Jeff and I alternate between playing music and interviews in the car. We listen to Old Buck, a contemporary quartet string band; a conversation with Grammy-nominated fiddle player Bruce Molsky on Cameron DeWhitt’s old-time music podcast Get Up in the Cool; and a slew of Irish tunes. The drive is kind to us, long enough for several records, McDonald’s french fries, and winding chats about the days to come. We wonder aloud about how many people will attend the festival after a two-year hiatus due to the pandemic and what the mosaic of veteran Clifftop-goers and new players will look like.

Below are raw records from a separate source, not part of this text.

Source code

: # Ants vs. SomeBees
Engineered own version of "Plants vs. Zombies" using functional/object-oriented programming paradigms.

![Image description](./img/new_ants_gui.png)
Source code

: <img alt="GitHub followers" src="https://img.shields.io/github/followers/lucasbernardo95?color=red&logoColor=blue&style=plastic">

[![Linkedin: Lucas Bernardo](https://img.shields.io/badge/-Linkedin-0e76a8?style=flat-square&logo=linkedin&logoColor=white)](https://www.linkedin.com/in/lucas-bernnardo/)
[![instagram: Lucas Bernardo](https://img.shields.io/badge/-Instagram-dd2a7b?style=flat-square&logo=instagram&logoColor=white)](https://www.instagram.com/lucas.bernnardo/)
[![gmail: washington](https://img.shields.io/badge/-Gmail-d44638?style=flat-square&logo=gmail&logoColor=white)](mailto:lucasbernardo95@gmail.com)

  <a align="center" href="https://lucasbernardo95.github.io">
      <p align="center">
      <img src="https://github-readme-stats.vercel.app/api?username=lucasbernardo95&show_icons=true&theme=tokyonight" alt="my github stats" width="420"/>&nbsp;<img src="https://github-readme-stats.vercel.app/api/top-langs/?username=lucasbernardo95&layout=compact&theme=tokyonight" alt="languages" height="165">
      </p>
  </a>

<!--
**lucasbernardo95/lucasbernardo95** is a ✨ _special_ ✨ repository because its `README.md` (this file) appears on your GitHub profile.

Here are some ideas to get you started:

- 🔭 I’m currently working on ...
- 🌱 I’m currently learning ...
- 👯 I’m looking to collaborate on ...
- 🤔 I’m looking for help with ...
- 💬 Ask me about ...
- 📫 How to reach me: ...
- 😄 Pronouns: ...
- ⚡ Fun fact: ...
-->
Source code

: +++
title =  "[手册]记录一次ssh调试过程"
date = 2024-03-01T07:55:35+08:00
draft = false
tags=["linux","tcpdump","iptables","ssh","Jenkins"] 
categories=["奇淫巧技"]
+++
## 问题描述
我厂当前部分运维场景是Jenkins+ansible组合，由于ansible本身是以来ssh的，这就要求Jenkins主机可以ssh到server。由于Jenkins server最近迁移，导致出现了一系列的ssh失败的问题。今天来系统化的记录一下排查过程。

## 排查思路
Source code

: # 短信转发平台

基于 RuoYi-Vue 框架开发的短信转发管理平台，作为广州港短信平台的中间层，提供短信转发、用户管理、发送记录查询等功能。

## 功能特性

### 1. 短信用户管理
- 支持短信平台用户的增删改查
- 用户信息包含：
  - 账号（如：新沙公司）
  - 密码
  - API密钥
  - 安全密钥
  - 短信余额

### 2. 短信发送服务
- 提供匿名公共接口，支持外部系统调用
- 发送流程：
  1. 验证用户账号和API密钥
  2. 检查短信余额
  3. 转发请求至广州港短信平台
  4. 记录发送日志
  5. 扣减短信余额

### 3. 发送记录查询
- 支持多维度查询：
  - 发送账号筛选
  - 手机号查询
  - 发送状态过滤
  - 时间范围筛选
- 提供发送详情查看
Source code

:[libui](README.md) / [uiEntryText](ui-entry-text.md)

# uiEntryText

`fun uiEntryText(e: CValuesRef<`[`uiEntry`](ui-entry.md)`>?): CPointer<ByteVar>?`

As a very beginning fiddle player, I’m excited, suddenly spinning with possibility, to at last head into a corner of the world and a region of my father’s life I’ve heard so much about and have yet to truly experience. For him, the trip to Clifftop is a retracing of steps accompanied by newness. He grew up in Charleston but regularly traveled with family to visit his grandparents on their farm just miles from where the festival takes place, and hasn’t been back to this area of West Virginia in decades. Though a lifelong guitar player and songwriter, he is relatively new to the old-time genre.

As a kid, I’d hear him playing guitar distantly while I fell asleep. He was always a night owl, voice muffled and chords barely audible behind closed doors. In this way, too, it is a kind of homecoming for us; it is to my dad that I owe my enthusiasm for music, for digging back decades for songs and eventually finding my way to old-time.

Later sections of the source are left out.